Wojna w Ukrainie spowodowała znaczący wzrost eksportu niemieckiej broni. Choć to Ukraina jest głównym odbiorcą produktów niemieckiej zbrojeniówki, wśród kupujących nie brakuje innych „sojuszniczych” krajów. Zwracają uwagę duże zakupy niemieckiej broni czynione przez Węgry.
/st.chor. Rafał Mniedło /domena publiczna
Reklama
„Głównie ze względu na warte miliardy dostawy broni na Ukrainę niemiecki eksport broni osiągnie w tym roku rekord” – donosi „Deutsche Welle”. Już w ciągu pierwszych trzech kwartałów tego roku rząd Niemiec zatwierdził dostawy o wartości 8,76 mld, czyli więcej niż w całym roku poprzednim (8,36 mld euro).
Największym odbiorcą niemieckiej broni jest walcząca Ukraina
Eksport broni do Ukrainy wzrósł ponad czterokrotnie w porównaniu z tym samym okresem ubiegłego roku. „DW”, powołując się na dane Federalnego Ministerstwa Gospodarki, wylicza, że wartość eksportu do broniącego się przed rosyjską agresją kraju sięgnęła w tym roku już 3,3 mld euro.

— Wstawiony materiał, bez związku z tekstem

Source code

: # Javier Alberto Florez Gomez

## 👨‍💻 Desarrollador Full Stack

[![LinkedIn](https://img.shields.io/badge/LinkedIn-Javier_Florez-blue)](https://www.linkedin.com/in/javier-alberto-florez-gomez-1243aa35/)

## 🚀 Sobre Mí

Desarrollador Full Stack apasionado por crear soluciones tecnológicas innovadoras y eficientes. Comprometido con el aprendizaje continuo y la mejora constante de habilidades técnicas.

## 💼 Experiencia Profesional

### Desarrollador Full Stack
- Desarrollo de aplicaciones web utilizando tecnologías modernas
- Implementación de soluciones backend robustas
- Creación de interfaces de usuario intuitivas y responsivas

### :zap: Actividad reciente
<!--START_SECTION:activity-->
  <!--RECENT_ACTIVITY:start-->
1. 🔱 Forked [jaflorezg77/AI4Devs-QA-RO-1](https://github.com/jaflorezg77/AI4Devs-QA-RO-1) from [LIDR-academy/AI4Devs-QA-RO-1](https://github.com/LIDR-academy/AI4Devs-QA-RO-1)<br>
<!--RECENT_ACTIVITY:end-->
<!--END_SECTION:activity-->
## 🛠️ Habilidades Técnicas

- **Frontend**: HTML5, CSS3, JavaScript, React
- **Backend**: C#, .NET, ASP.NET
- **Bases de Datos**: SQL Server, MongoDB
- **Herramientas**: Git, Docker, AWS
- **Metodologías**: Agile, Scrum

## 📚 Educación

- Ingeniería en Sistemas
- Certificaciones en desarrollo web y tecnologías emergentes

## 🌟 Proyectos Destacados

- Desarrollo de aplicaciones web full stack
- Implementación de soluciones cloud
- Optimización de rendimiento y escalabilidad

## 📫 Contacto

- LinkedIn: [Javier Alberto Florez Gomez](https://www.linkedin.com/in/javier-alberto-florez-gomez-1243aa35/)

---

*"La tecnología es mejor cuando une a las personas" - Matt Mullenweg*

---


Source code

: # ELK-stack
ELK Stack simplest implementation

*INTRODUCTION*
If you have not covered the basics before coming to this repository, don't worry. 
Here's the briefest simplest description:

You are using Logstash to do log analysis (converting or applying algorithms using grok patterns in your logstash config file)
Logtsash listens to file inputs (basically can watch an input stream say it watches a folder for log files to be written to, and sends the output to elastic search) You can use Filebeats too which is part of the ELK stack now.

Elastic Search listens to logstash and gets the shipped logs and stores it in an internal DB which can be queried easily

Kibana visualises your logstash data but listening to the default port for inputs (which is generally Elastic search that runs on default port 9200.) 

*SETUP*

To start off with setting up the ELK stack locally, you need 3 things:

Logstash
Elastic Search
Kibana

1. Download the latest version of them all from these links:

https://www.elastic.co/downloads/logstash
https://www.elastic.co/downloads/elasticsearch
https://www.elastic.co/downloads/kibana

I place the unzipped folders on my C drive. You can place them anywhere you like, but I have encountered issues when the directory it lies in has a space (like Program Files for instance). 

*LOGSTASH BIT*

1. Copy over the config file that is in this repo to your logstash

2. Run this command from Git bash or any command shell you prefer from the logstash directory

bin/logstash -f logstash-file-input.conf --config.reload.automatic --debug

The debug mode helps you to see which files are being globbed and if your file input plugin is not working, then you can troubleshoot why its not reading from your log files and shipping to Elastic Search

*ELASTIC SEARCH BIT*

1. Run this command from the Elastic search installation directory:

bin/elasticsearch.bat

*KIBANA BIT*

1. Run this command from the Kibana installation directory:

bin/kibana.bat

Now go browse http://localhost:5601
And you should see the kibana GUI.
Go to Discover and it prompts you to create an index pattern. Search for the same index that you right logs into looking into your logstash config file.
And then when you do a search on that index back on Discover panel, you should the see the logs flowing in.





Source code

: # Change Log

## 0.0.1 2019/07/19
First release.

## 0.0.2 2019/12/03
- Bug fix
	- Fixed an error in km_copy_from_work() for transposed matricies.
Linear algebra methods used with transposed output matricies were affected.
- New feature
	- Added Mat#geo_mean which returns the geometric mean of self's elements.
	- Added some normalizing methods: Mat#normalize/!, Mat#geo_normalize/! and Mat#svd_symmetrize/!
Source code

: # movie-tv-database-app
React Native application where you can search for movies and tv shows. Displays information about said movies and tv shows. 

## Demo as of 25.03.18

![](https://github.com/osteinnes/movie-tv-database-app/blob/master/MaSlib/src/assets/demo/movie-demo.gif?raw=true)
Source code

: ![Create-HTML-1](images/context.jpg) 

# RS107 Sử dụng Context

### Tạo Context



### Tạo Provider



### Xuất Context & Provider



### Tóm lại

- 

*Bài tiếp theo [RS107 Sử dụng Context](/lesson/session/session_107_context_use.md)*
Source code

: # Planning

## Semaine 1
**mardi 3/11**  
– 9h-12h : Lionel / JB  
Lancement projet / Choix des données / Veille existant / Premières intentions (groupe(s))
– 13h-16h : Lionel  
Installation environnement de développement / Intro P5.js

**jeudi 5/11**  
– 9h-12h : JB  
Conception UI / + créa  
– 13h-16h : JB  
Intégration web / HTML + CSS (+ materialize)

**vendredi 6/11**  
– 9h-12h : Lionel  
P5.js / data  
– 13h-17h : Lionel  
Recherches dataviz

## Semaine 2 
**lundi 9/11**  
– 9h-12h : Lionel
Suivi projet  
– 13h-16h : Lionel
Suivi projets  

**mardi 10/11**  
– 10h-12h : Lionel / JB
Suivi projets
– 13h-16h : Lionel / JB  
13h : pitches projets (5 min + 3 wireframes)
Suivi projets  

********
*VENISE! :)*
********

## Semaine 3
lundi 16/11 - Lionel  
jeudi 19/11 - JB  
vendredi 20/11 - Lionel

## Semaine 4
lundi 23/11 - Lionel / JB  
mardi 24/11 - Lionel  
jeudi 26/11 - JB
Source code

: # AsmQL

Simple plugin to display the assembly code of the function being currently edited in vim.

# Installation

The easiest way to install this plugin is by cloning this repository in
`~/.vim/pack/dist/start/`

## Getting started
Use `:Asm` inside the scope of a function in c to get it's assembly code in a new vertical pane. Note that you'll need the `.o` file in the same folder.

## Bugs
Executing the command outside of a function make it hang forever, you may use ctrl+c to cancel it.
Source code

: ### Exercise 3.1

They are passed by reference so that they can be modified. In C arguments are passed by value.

„DW” donosi, że liczba pozwoleń na eksport niemieckiej broni wzrosła w okresie trzech kwartałów br. o 38 proc. w porównaniu z ubiegłym rokiem (z analogicznym okresem 2022 r.).
Węgry intensywnie się dozbrajają. Broń kupują w Niemczech
Wartość eksportu do krajów UE i NATO oraz państw sojuszniczych (Japonia, Szwajcaria, Australia, Nowa Zelandia) to ok. 4,33 mld euro. Największa część, warta 1,03 mld euro, trafia na Węgry, które obecnie intensywnie się dozbrajają – informuje „Deutsche Welle”.
Niemiecki rząd chce pogodzić konieczność wnikliwej kontroli zezwoleń na eksport broni z rosnącymi zamówieniami z zagranicy. „DW” cytuje Svena Gigolda – sekretarza stanu w niemieckim resorcie gospodarki – który za „niezbędne” uważa ułatwienie współpracy zbrojeniowej z partnerami.
„DW” zwraca jednak uwagę na problem reeksportu niemieckiej broni do krajów, które niekoniecznie byłyby chętnie widziana w roli odbiorców produktów niemieckiej zbrojeniówki (chodzi np. o przestrzeganie praw człowieka).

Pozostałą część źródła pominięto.